USS MANNERT L. ABELE (DD-733)

                                                  12 APRIL 1945

                                  USS MANNERT L. ABELE (DD-733)

WWII generated a boom in warship construction such that the 23 April 1944 launch of the 42nd Allen M. Sumner-class destroyer from the Bath Iron Works in Maine hardly attracted unusual attention.  She was commissioned USS MANNERT L. ABELE (DD-733), remembering the heroic skipper of the submarine GRUNION (SS-216), lost off Kiska Island in 1942.  Today’s date found ABELE 70 miles northwest of Okinawa at radar picket station No. 14, standing watch for incoming enemy aircraft.  The dreaded Japanese kamikazes had been striking US ships since the battle for the Philippines, and of late they had become organized into mass “kikisui” raids of hundreds of planes at once.

The first of this day’s attacks came about 1345 when three “Val” bombers dove for the destroyer.  Sailors sprang to their guns and threw up a wall of metal.  Two of the attackers turned away, but the third caught fire and streaked across the sky toward another ship, an LSM(R).  ABELE’s gunners drove her into the sea however, before she could do any damage.

For the next few nervous minutes the skies quieted.

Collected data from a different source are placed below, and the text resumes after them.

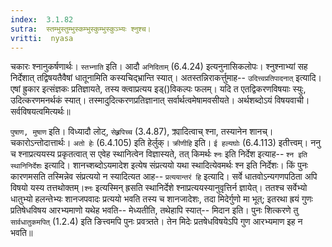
 ```yaml
---
index:  3.1.82
sutra:  स्तम्भुस्तुम्भुस्कम्भुस्कुम्भुस्कुञ्भ्यः श्नुश्च।
vritti:  nyasa
---
```


चकारः श्नानुकर्षणार्थः। `स्तभ्नाति` इति। आदौ `अनिदिताम्` (6.4.24) इत्यनुनासिकलोपः। श्नुश्नाभ्यां सह निर्देशात् तद्विषयतैवैषां धातूनामिति कस्यचिद्भ्रान्ति स्यात्। अतस्तन्निराकर्त्तुमाह-- `उदित्त्वप्रतिपादनात्` इत्यादि। एषां ह्रुकार इत्संज्ञकः प्रतिज्ञायते, तस्य क्त्वाप्रत्यय इड्()विकल्पः फलम्। यदि त एतद्विकरणविषयाः स्युः, उदित्करणमनर्थकं स्यात्। तस्मादुदित्करणप्रतिज्ञानात् सर्वार्थत्वमेषामवसीयते। अर्थशब्दोऽयं विषयवाची। सर्वविषयत्वमित्यर्थः॥

`पुषाण, मुषाण` इति। विध्यादौ लोट्, `सेह्र्रपिच्च` (3.4.87), क्र्यादित्वाच् श्ना, तस्यानेन शानच्। चकारोऽन्तोदात्तार्थः। `अतो हेः` (6.4.105) इति हेर्लुक्। 
`क्रीणीहि` इति। `ई हल्यघोः` (6.4.113) इतीत्त्वम्। ननु च श्नाप्रत्ययस्य प्रकृतत्वात् स एवेह स्थानित्वेन विज्ञास्यते, तत् किमर्थः `श्नः` इति निर्देश इत्याह-- `श्न इति स्थानिनिर्देशः` इत्यादि। शानच्शब्दोऽयमादेश इत्येष संप्रत्ययो यथा स्थादित्येवमर्थः श्न इति निर्देशः। किं पुनः कारणमसति तस्मिन्नेव संप्रत्ययो न स्यादित्यत आह-- `प्रत्ययान्तरं हि` इत्यादि। सर्वे धातवोऽन्यगणपठिता अपि विषयो यस्य तत्तथोक्तम्।`श्नः` इत्यस्मिन् ह्रसति स्थानिर्देशे श्नाप्रत्ययस्यानुवृत्तिर्न ज्ञायेत्। ततश्च सर्वेभ्यो धातुभ्यो हलन्तेभ्यः शानजपवादः प्रत्ययो भवति तस्य च शानजादेशः, तदा मिदेर्गुणो मा भूत्; इतरथा ह्रयं गुणः प्रतिषेधविषय आरभ्यमाणो यथेह भवति-- मेध्यतीति, तथेहापि स्यात्-- मिदान इति। पुनः शित्करणे तु `सार्वधातुकमपित्` (1.2.4) इति ङित्त्वमपि पुनः प्रवत्र्तते। तेन मिदेः प्रतषेधविषयेऽपि गुण आरभ्यमाण इह न भवति॥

But the radar shack had been tracking a large shadow to the north.  Fifteen minutes had not passed before 20-25 planes appeared on the horizon and began circling station 14’s ships.  Except for a lone bomber that was held at bay by ABELE’s gunners, the formation remained out of range until 1440.  Three suicide “Zeros” then broke formation and dove for ABELE.  One was driven off, another shot down two miles out, but despite a curtain of steel thrown up from the destroyer, the third kamikaze crashed ablaze into her starboard side, penetrating to the after engine room before exploding.  Not a minute later, hardly enough time for bowled-over sailors to regain their feet, a strange and evil missile came screaming in at 400 MPH.  It was a rocket-powered suicide glide bomb–a “baka.”  Its massive 2600-pound warhead exploded at the starboard waterline abreast of the forward fireroom.  The destroyer’s midsection disintegrated in a fireball as sailors were cast into the roiling water.  The suicide attacks broke ABELE’s keel.  The bridge lost power as did the guns and the directors.  The bow and stern sank immediately, 82 of the 336-man crew did not escape.  Nearby LSM(R)’s-189 and 190 fended off strafing enemy fighters until ABELE’s sailors could be rescued.

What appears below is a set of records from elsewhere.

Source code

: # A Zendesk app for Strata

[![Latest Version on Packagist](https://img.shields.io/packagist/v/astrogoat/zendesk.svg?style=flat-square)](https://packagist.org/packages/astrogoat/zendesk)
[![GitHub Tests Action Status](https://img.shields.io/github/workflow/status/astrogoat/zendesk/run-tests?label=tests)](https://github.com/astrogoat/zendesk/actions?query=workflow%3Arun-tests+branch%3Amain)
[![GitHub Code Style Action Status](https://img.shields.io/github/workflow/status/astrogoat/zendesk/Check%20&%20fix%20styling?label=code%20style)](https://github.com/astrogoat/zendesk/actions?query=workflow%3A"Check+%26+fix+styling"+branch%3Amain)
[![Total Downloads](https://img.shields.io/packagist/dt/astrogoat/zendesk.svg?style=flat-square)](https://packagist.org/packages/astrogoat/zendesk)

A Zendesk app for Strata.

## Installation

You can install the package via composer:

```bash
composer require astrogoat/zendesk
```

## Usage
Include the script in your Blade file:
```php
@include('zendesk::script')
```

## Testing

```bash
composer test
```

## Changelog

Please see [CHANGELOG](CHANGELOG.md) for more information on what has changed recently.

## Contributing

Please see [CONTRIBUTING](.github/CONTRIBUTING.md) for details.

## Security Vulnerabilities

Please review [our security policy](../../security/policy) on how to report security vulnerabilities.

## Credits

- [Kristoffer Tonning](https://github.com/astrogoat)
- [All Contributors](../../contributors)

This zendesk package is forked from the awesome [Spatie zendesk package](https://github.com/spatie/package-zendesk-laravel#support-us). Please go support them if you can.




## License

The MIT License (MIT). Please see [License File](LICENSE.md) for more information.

MANNERT L. ABELE is the only US warship sunk by the infamous “baka” rocket-bomb, a human-guided precursor to our modern anti-ship missiles.  “Bakas” came too late in the war to affect its outcome.  Several “bakas” were captured after the war, one of which is displayed today at the Washington Navy Yard museum.

Watch for more “Today in Naval History”  19 APR 24

CAPT James Bloom, Ret.

Department of the Navy, Naval History Division.  Dictionary of American Naval Fighting Ships, Vol 4 “L-M”. Washington, DC: GPO, 1969, p. 222-23.

“Johnson Air Base, Japan.”  AT: http://users.ev1/net/~vmitchell/ JAB.htm, retrieved 6 October 2006.

Morison, Samuel Eliot.  History of United States Naval Operations in World War II, Vol XIV  Victory in the Pacific.  Boston, MA: Little, Brown and Co., 1960, pp. 223-24.

Parkin, Robert Sinclair.  Blood on the Sea:  American Destroyers Lost in World War II.  New York, NY: Sarpedon, 1995, pp. 296-99.

Roscoe, Theodore.  United States Destroyer Operations in World War II.  Annapolis, MD: USNI Press, 1953, pp. 476-77.

ADDITIONAL NOTES:  One of four captured “bakas” stood in front of the 41st Air Division Headquarters at Johnson Air Base in Japan (the former Japanese Toyo-oka training base).  “Baka” was an American nickname taken from the Japanese word for “fool.”  The Japanese called the device “Okha,” meaning “cherry blossom.”  The missile was carried beneath a twin-engine bomber with the pilot locked in the cockpit.  Near the target the missile would be released, and a 30 second rocket burn would propel it to 405 MPH while the suicide pilot guided it to impact.

The LSM(R), Landing Ship Medium (Rocket), was a general-purpose amphibious landing ship specially modified to fire barrages of surface-to-surface rockets in support of shore operations.  Twelve were commissioned during the last months of WWII, each was 200 feet long and carried a crew of 80.  All saw their first combat in March 1945 off Okinawa.